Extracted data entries

★ ★ ★ ★ ★

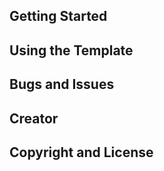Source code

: 


## Getting Started



## Using the Template



## Bugs and Issues



## Creator






## Copyright and License

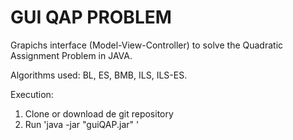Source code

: # GUI QAP PROBLEM

Grapichs interface (Model-View-Controller) to solve the Quadratic Assignment Problem in JAVA.

Algorithms used: BL, ES, BMB, ILS, ILS-ES.

Execution: 
  1. Clone or download de git repository
  2. Run 'java -jar "guiQAP.jar" '
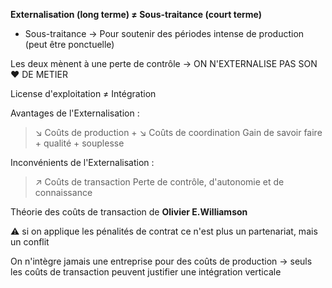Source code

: **Externalisation (long terme) ≠ Sous-traitance (court terme)**
- Sous-traitance → Pour soutenir des périodes intense de production (peut être ponctuelle)

Les deux mènent à une perte de contrôle → ON N'EXTERNALISE PAS SON ❤ DE METIER

License d'exploitation ≠ Intégration

Avantages de l'Externalisation :
> ↘ Coûts de production + ↘ Coûts de coordination
> Gain de savoir faire + qualité + souplesse

Inconvénients de l'Externalisation :
> ↗ Coûts de transaction
> Perte de contrôle, d'autonomie et de connaissance

Théorie des coûts de transaction de **Olivier E.Williamson**

⚠ si on applique les pénalités de contrat ce n'est plus un partenariat, mais un conflit

On n'intègre jamais une entreprise pour des coûts de production → seuls les coûts de transaction peuvent justifier une intégration verticale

★ ★ ★ ★ ★

Work required: Restate the data above word for word, so that the only difference is the missing pictures.

Solution below:
Source code

: 


## Getting Started



## Using the Template



## Bugs and Issues



## Creator






## Copyright and License

Source code

: # GUI QAP PROBLEM

Grapichs interface (Model-View-Controller) to solve the Quadratic Assignment Problem in JAVA.

Algorithms used: BL, ES, BMB, ILS, ILS-ES.

Execution: 
  1. Clone or download de git repository
  2. Run 'java -jar "guiQAP.jar" '
Source code

: **Externalisation (long terme) ≠ Sous-traitance (court terme)**
- Sous-traitance → Pour soutenir des périodes intense de production (peut être ponctuelle)

Les deux mènent à une perte de contrôle → ON N'EXTERNALISE PAS SON ❤ DE METIER

License d'exploitation ≠ Intégration

Avantages de l'Externalisation :
> ↘ Coûts de production + ↘ Coûts de coordination
> Gain de savoir faire + qualité + souplesse

Inconvénients de l'Externalisation :
> ↗ Coûts de transaction
> Perte de contrôle, d'autonomie et de connaissance

Théorie des coûts de transaction de **Olivier E.Williamson**

⚠ si on applique les pénalités de contrat ce n'est plus un partenariat, mais un conflit

On n'intègre jamais une entreprise pour des coûts de production → seuls les coûts de transaction peuvent justifier une intégration verticale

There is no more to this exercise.